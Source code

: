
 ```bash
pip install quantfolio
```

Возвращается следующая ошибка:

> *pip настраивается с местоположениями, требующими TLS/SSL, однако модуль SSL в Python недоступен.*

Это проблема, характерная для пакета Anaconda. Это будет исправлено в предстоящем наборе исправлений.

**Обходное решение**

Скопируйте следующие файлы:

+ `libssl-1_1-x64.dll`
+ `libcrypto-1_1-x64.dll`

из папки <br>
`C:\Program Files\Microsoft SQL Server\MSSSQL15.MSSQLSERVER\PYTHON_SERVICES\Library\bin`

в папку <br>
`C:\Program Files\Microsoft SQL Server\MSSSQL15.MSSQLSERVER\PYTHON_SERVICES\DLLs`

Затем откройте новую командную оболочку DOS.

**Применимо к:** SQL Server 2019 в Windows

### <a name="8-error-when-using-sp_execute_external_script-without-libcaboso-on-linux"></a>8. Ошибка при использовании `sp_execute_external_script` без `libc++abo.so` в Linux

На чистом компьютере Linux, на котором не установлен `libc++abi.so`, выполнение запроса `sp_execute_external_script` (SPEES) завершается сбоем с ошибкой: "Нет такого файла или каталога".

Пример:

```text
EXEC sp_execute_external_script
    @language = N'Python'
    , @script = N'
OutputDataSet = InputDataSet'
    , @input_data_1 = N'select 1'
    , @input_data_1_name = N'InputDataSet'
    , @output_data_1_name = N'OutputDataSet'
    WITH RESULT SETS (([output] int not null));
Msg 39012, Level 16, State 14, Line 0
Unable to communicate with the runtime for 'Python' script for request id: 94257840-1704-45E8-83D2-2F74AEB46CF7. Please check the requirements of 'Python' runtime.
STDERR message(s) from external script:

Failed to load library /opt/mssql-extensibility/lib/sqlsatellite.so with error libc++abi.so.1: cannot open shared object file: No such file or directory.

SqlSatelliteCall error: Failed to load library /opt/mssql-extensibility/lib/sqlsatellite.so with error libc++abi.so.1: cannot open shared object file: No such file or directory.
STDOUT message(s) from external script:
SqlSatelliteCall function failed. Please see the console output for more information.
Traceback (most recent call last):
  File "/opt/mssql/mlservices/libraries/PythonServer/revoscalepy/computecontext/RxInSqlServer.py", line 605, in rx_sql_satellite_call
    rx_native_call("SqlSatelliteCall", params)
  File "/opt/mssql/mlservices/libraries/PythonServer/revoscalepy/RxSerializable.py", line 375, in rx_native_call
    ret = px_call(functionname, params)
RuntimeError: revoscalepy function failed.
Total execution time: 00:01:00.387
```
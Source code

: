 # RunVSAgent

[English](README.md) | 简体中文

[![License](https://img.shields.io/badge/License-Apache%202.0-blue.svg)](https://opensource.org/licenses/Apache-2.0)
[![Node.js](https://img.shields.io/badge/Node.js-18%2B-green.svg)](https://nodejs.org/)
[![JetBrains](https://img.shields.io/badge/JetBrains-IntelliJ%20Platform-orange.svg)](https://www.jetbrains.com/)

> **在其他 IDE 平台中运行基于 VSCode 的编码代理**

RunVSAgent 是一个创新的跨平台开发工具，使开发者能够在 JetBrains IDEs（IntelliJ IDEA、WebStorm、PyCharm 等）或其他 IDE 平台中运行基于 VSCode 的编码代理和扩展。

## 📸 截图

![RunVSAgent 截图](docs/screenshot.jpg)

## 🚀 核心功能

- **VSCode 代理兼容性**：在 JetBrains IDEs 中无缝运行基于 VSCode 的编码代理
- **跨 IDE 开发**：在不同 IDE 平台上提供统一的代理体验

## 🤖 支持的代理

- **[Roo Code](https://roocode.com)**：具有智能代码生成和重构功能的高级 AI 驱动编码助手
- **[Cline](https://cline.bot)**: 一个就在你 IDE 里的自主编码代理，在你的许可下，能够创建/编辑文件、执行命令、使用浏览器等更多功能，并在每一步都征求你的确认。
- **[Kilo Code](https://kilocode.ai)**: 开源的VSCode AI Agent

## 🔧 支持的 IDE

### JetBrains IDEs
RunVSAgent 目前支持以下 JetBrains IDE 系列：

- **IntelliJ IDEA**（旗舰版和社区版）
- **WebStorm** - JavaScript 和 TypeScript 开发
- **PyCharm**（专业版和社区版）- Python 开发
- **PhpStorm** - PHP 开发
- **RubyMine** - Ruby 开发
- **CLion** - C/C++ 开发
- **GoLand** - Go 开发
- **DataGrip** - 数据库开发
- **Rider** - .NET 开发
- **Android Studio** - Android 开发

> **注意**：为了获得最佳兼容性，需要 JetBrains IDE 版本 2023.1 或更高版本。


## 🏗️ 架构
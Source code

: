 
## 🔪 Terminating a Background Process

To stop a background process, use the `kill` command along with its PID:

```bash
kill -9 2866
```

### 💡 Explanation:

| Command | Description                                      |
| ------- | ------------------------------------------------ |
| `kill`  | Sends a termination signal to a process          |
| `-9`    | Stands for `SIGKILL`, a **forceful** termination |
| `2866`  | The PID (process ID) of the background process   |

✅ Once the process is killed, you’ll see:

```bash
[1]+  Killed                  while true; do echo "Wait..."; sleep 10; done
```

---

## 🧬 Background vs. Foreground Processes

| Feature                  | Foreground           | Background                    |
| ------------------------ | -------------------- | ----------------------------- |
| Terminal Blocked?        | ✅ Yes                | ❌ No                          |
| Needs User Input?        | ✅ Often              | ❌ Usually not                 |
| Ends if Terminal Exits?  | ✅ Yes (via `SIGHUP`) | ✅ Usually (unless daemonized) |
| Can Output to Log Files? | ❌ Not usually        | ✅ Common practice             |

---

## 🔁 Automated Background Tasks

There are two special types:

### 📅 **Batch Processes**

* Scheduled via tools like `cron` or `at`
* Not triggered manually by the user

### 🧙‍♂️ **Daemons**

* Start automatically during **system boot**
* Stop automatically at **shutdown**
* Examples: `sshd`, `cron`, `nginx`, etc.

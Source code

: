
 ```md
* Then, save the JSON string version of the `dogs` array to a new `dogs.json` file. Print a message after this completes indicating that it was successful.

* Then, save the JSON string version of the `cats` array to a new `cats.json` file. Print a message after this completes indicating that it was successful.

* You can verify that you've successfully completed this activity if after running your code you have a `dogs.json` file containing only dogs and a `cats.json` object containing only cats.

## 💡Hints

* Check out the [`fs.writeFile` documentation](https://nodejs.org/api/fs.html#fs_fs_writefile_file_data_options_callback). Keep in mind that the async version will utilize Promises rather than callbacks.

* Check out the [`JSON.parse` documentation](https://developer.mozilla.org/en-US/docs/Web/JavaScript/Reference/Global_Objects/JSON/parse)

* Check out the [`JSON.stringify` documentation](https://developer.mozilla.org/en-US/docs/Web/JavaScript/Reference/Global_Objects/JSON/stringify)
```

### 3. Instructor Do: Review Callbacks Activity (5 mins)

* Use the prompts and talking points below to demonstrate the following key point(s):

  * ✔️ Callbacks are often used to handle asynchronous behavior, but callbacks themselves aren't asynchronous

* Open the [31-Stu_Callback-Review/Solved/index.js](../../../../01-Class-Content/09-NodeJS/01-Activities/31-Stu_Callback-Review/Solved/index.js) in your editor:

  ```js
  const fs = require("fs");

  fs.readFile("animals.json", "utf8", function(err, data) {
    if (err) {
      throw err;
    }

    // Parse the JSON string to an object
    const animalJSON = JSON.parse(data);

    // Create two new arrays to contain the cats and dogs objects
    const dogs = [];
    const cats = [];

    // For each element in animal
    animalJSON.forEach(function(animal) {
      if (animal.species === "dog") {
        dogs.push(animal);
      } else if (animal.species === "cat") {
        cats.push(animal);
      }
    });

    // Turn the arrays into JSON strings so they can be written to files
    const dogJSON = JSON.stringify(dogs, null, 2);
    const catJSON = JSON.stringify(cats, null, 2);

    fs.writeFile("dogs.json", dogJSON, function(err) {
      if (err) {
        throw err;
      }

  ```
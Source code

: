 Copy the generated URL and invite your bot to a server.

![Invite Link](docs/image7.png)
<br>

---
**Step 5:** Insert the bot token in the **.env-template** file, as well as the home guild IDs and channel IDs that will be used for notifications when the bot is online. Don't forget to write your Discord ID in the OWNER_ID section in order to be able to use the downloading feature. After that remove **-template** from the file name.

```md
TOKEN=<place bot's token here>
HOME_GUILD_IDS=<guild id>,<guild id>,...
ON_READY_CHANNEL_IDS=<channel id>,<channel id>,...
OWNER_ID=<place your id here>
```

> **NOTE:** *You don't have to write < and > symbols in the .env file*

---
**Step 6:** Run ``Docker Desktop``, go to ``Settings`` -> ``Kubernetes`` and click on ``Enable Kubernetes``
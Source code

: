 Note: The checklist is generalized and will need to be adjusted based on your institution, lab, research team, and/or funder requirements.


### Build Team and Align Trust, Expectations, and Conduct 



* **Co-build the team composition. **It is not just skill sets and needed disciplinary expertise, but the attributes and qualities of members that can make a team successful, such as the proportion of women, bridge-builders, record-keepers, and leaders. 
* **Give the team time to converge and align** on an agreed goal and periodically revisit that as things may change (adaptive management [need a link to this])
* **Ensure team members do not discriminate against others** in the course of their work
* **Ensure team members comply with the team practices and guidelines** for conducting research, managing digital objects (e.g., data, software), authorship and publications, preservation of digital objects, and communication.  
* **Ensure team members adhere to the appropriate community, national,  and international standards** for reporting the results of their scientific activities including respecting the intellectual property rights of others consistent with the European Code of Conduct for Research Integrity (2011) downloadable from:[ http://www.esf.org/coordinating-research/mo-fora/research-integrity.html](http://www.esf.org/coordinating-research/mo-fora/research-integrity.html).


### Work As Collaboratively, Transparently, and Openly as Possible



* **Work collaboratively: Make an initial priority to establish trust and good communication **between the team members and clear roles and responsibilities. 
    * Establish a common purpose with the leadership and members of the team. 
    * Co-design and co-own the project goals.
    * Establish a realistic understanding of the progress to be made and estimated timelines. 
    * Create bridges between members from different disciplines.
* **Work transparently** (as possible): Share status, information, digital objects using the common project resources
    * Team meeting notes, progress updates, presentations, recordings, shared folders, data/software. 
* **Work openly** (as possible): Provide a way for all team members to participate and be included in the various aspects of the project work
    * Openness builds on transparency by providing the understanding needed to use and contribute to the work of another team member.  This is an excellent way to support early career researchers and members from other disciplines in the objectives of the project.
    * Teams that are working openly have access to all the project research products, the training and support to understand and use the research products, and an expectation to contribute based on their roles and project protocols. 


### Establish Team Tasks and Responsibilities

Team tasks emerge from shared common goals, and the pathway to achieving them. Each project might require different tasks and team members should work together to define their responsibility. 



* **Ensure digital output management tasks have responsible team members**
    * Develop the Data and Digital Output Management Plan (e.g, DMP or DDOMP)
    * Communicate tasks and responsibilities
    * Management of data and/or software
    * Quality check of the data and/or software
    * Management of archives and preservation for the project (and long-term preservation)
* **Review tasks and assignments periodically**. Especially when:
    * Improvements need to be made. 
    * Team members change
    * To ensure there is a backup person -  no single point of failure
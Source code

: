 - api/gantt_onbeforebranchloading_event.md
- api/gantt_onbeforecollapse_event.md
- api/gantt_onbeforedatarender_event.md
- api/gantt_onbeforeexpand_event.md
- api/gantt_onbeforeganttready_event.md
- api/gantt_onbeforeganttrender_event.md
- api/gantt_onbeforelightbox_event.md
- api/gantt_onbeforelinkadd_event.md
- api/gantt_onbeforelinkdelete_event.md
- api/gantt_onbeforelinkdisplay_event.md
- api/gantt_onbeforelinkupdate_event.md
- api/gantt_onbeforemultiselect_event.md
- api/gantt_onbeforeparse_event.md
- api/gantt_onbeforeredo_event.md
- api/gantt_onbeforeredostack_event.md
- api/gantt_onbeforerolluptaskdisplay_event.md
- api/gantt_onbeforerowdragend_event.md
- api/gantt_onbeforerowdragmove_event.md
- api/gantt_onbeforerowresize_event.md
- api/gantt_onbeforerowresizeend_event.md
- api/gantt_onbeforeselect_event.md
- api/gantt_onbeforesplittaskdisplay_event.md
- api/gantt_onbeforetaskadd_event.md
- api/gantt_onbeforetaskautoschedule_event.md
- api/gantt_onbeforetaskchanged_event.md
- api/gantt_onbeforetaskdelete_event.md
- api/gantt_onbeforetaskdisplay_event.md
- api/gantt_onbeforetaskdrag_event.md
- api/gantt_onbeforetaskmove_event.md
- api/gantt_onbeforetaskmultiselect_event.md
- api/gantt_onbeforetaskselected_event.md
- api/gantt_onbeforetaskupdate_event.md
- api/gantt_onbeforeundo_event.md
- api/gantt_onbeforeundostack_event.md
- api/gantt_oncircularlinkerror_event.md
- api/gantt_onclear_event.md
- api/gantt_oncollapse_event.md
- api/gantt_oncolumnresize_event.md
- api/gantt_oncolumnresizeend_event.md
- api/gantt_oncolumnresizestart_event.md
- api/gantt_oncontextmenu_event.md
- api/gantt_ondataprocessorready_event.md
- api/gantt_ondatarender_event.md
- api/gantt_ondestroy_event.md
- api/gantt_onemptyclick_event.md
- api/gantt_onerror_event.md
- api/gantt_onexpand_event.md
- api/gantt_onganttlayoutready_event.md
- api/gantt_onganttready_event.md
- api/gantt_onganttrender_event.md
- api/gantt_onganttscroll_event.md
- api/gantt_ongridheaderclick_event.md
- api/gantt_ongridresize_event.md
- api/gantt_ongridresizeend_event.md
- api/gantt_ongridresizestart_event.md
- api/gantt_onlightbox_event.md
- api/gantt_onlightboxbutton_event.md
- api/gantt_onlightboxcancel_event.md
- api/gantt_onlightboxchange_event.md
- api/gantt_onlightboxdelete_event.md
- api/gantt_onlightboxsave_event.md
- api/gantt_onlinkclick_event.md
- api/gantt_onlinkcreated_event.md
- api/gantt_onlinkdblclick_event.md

* Task requirements
Retype, in the same exact form, the lines of the material above from the line holding "### Establish Team Tasks and Responsibilities" through the line holding "Team tasks emerge".

* Answer space
### Establish Team Tasks and Responsibilities

Team tasks emerge from shared common goals, and the pathway to achieving them. Each project might require different tasks and team members should work together to define their responsibility. 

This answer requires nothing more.